The 100 "Divine Light" pieces are all done on 14x11" photographs of the Giotto paintings, which are installed in the Scrovegni Chapel in Padua, Italy. It was Giotto’s ability to depict the entrance of the supernatural realm into the natural world, his pure light that gave a glimpse of eternity, which serves as a perfect background for the last 100 paintings.
The "Divine Light" series is my way of trying to capture the behind and the above and the beyond of the very pure, very bright multi-colored white light of my experience.
"Opening the Mountain"
"Those who climb to the peak... have seen but little of the mountain. I came not to look off from it, but to look at it. "
– Henry David Thoreau
Throughout the summer and fall of 2013 I hiked through New England’s mountains. Documenting the experience through writing and photography in my blog walkingisdrawing.blogspot.com.

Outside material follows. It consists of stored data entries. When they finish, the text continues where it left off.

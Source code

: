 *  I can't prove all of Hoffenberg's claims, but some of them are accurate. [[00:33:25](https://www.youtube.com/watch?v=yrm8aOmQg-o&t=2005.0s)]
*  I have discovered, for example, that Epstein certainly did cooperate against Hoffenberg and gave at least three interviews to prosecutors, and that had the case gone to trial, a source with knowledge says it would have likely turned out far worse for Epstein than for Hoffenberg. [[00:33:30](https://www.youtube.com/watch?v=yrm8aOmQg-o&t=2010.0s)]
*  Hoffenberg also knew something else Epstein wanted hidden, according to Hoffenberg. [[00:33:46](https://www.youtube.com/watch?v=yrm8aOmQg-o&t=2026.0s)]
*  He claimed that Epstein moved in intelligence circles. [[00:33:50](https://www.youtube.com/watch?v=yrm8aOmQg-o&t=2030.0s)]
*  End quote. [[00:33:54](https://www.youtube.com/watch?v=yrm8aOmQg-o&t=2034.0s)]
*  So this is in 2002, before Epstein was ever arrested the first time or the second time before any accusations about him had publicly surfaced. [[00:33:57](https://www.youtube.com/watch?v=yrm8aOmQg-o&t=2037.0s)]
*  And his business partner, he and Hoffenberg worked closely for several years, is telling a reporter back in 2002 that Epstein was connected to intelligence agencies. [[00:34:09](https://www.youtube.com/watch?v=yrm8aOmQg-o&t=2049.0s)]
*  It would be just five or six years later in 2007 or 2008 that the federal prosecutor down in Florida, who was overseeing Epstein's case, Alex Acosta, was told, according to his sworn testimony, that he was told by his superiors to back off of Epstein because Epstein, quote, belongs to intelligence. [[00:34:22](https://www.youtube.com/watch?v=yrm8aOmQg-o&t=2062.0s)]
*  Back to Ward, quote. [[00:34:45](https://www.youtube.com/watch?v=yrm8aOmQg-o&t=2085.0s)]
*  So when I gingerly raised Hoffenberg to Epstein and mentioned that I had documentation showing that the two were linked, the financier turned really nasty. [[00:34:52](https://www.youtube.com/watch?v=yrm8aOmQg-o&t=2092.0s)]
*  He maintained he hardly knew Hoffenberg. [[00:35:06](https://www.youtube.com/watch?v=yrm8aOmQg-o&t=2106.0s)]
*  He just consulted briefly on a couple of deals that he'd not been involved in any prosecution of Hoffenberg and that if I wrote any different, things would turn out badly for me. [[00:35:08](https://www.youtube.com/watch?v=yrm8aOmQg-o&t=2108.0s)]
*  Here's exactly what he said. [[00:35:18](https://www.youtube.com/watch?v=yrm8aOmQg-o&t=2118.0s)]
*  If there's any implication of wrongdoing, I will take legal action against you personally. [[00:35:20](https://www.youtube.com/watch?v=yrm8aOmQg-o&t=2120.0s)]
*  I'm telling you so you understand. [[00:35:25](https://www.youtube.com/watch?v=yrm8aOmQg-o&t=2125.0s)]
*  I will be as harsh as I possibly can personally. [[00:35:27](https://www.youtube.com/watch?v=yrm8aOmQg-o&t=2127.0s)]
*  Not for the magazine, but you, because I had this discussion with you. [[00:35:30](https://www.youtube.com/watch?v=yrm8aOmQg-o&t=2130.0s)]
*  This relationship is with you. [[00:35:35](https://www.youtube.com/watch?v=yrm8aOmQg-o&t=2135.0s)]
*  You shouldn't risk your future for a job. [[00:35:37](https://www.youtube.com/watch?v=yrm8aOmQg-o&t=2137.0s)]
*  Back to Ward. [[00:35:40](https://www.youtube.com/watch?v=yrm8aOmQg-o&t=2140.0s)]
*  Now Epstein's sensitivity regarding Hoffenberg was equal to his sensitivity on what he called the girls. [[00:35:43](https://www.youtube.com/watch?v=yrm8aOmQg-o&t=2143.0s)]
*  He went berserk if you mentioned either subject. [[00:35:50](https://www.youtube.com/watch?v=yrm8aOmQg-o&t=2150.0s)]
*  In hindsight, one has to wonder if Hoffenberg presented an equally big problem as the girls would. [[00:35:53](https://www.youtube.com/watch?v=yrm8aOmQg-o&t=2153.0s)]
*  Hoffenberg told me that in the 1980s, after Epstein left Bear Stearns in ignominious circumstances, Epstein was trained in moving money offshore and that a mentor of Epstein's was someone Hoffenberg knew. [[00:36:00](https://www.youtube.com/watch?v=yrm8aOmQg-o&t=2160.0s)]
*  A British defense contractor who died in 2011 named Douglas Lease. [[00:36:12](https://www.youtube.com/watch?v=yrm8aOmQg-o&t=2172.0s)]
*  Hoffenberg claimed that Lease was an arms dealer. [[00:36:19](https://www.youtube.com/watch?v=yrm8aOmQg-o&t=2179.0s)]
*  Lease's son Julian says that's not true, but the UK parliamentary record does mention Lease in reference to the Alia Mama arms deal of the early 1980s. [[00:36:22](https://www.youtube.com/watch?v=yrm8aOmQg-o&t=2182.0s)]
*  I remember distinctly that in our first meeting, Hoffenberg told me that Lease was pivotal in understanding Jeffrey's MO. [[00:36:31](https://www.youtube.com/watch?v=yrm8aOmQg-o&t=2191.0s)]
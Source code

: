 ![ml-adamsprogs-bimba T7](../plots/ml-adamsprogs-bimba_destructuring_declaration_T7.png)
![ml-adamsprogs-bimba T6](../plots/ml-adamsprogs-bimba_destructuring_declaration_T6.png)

I came to find that the journey was more of an interior than aesthetic one. Since memory (and thus images) are unreliable translators of experience, I am attempting here to address the ambient texture of events... forwarding the noumenal over the phenomenal and giving form to what, ultimately, is formless.
I approach my art practice, not so much in terms of a project, but as more of a kōan.* This reflects a deep and abiding question that hovers, for me, over the making of objects: “What is this? What does this mean?” It is the broadest, but ultimately deepest question (and it is one question), as it embodies all others, is rooted in the present moment, and is the one that guides me, moment to moment, into the work, into the world.
*A kōan (公案; Chinese: gōng-àn, Korean: gong'an, Vietnamese: công án) is a story, dialogue, question, or statement in the history and lore of Chan or Zen Buddism generally containing aspects that are inaccessible to rational understanding, yet may be accessible to intuition. A famous kōan is: "Two hands clap and there is a sound; what is the sound of one hand?" (oral tradition attributed to Hakuin Ekaku 1686-1769, considered a reviver of the kōan tradition in Japan).